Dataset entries
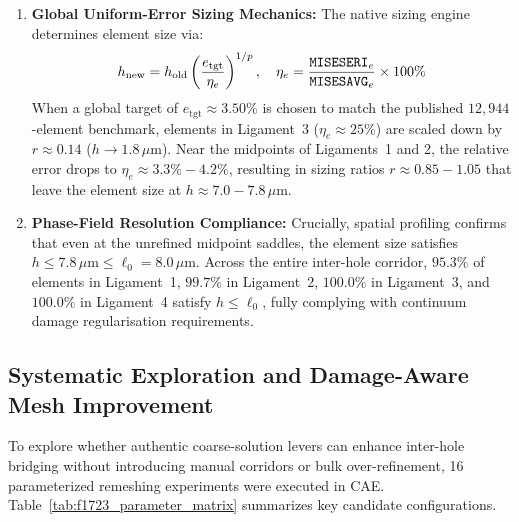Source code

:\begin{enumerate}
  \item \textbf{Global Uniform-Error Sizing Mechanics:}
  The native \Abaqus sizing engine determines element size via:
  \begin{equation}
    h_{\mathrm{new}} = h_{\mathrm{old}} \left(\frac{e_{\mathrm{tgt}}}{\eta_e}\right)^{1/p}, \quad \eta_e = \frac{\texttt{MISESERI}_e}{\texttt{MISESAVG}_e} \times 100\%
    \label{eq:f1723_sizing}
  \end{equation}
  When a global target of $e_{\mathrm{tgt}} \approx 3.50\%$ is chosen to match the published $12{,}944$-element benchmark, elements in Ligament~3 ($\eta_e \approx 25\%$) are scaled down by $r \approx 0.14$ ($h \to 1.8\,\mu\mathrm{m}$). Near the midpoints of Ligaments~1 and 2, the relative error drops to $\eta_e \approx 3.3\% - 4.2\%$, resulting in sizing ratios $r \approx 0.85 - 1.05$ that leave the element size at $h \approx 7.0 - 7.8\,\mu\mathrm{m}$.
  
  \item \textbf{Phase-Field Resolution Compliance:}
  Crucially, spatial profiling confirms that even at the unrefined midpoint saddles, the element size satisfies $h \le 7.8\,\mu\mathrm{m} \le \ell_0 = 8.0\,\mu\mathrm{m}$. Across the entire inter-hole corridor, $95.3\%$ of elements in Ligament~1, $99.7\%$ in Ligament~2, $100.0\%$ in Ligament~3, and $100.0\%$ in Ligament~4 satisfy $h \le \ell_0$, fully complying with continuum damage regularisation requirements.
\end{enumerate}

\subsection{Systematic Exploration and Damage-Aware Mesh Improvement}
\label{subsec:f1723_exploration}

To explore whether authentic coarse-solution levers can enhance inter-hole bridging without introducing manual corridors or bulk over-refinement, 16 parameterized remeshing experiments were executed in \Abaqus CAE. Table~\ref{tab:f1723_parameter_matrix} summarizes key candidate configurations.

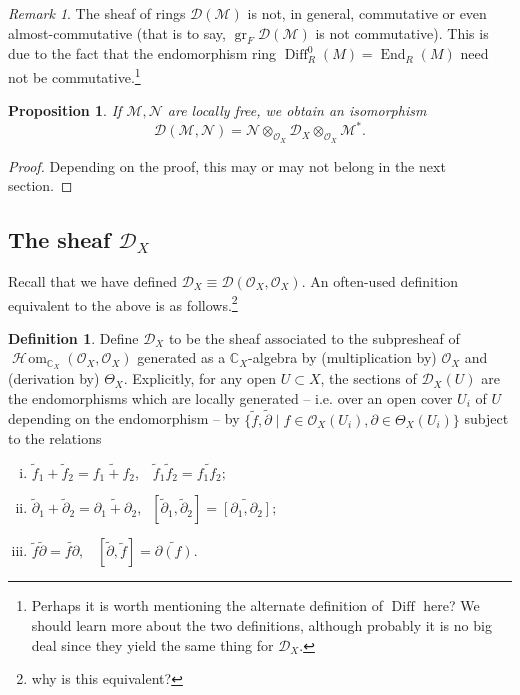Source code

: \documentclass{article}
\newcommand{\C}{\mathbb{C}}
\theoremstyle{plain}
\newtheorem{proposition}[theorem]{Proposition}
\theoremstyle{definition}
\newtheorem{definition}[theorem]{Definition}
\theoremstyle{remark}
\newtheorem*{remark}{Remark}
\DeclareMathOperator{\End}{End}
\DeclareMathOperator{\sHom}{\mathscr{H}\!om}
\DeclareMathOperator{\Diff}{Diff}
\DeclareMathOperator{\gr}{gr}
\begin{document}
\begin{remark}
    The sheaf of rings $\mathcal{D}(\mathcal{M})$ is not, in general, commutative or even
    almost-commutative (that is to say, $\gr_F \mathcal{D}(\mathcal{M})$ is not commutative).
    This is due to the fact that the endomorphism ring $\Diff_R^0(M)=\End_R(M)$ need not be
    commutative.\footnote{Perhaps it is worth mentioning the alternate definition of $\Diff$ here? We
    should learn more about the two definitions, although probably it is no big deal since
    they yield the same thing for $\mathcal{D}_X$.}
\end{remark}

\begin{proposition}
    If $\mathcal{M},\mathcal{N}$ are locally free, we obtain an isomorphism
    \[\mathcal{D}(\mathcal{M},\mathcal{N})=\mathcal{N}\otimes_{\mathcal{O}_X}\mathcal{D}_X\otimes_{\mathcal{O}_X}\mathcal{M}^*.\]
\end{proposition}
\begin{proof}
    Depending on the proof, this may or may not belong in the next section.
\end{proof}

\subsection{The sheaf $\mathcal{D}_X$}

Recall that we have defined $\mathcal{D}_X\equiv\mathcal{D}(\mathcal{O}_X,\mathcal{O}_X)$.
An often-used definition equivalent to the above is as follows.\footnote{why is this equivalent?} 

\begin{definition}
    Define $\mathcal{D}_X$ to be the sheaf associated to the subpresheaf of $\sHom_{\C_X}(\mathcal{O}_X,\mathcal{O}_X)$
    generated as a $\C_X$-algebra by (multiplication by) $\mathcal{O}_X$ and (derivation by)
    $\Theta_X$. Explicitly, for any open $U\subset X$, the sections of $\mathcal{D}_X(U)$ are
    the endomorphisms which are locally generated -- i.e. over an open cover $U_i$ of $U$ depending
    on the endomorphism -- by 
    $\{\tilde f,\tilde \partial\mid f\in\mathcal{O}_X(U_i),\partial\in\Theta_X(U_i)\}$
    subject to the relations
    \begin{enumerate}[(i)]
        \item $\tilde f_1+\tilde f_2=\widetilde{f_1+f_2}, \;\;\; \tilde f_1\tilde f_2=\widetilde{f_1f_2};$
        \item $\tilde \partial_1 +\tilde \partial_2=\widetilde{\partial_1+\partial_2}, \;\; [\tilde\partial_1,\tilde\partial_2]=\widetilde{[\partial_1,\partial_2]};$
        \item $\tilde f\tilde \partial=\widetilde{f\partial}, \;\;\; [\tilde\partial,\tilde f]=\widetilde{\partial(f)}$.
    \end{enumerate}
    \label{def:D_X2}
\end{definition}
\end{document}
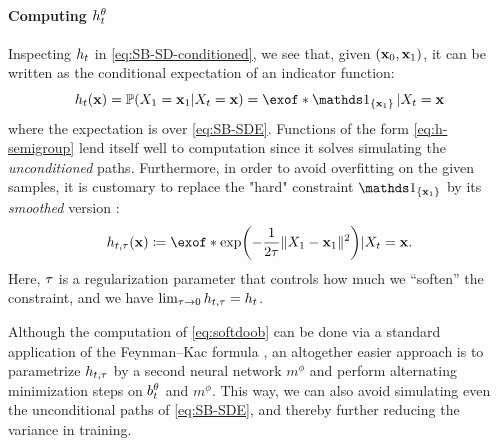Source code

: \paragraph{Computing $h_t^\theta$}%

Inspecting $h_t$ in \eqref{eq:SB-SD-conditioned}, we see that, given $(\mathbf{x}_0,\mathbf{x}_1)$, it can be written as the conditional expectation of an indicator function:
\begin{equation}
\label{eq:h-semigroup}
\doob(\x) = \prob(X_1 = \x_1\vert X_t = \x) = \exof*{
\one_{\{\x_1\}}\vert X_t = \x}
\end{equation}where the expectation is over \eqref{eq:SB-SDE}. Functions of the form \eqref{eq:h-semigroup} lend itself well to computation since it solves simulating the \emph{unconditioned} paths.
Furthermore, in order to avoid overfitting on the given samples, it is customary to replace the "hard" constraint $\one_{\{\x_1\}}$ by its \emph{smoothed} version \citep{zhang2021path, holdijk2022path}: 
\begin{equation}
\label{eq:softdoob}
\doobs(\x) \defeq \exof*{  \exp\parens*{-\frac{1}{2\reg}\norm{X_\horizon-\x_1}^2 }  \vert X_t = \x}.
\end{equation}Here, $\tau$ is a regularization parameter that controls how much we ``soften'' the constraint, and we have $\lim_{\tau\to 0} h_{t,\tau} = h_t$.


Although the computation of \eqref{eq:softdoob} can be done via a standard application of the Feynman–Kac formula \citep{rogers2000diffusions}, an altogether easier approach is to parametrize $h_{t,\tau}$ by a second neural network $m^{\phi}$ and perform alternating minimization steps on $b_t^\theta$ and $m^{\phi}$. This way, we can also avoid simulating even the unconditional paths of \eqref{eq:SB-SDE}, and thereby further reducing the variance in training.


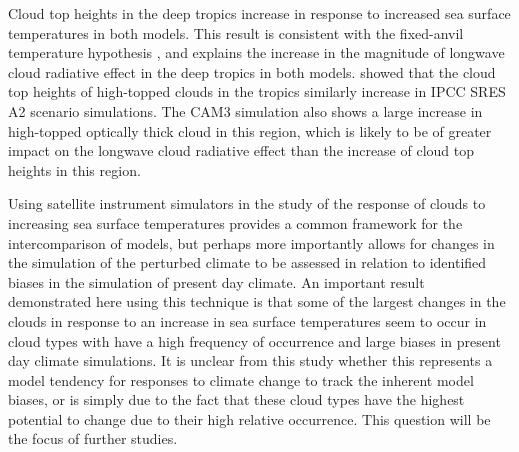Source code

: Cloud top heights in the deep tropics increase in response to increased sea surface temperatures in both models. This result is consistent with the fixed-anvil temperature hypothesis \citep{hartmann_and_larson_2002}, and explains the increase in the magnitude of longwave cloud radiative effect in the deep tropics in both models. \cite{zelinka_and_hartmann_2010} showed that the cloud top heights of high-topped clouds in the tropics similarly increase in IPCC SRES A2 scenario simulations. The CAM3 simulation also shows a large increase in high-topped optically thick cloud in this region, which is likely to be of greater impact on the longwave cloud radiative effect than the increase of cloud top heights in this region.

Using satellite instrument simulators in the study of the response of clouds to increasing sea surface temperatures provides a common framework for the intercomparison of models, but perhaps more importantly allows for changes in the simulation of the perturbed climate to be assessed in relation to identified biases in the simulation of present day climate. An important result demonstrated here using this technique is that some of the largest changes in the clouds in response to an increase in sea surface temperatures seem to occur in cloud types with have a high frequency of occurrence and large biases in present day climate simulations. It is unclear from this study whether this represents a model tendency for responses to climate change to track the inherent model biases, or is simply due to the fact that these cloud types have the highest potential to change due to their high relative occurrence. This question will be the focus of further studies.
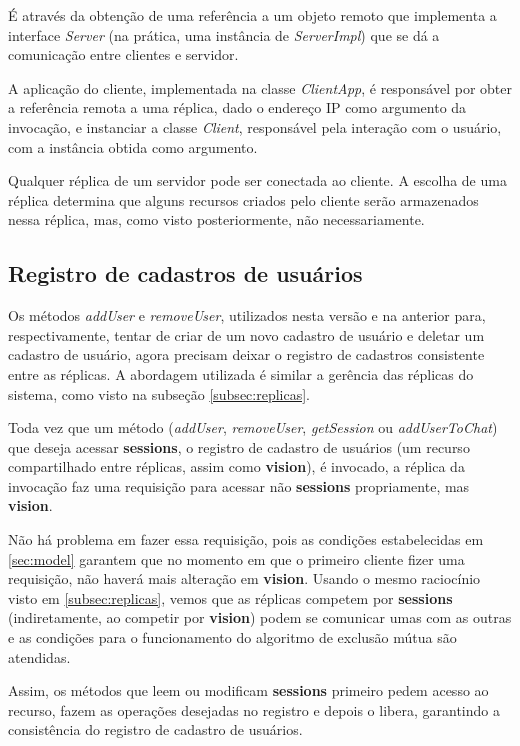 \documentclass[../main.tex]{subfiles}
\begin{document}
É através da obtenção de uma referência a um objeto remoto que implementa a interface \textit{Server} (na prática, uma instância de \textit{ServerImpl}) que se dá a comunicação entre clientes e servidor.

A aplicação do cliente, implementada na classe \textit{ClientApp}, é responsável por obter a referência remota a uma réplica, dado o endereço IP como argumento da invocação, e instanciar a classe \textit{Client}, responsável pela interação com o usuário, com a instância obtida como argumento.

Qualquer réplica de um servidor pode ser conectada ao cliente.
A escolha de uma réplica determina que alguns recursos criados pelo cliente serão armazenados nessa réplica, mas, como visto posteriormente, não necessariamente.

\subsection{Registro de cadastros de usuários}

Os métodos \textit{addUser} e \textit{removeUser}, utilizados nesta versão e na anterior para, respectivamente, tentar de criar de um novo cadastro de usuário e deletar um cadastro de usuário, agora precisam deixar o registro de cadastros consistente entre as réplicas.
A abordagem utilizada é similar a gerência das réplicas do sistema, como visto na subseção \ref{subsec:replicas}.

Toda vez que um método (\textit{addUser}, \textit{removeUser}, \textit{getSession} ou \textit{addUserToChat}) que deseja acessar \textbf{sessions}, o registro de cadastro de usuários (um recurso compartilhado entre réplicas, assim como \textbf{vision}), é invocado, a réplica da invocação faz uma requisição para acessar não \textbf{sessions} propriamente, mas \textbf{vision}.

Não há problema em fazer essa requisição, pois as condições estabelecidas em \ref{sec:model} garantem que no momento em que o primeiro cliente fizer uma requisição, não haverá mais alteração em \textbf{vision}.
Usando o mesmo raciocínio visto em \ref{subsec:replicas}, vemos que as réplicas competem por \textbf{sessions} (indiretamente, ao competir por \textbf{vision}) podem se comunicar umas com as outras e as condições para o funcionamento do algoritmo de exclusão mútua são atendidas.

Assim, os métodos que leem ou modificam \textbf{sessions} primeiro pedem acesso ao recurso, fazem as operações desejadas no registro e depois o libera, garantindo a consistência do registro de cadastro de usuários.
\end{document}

### What you are asked to do
Every line in the entries above that has the word "condições" should be identified and copied.

### Solution for this problem
Não há problema em fazer essa requisição, pois as condições estabelecidas em \ref{sec:model} garantem que no momento em que o primeiro cliente fizer uma requisição, não haverá mais alteração em \textbf{vision}.
Usando o mesmo raciocínio visto em \ref{subsec:replicas}, vemos que as réplicas competem por \textbf{sessions} (indiretamente, ao competir por \textbf{vision}) podem se comunicar umas com as outras e as condições para o funcionamento do algoritmo de exclusão mútua são atendidas.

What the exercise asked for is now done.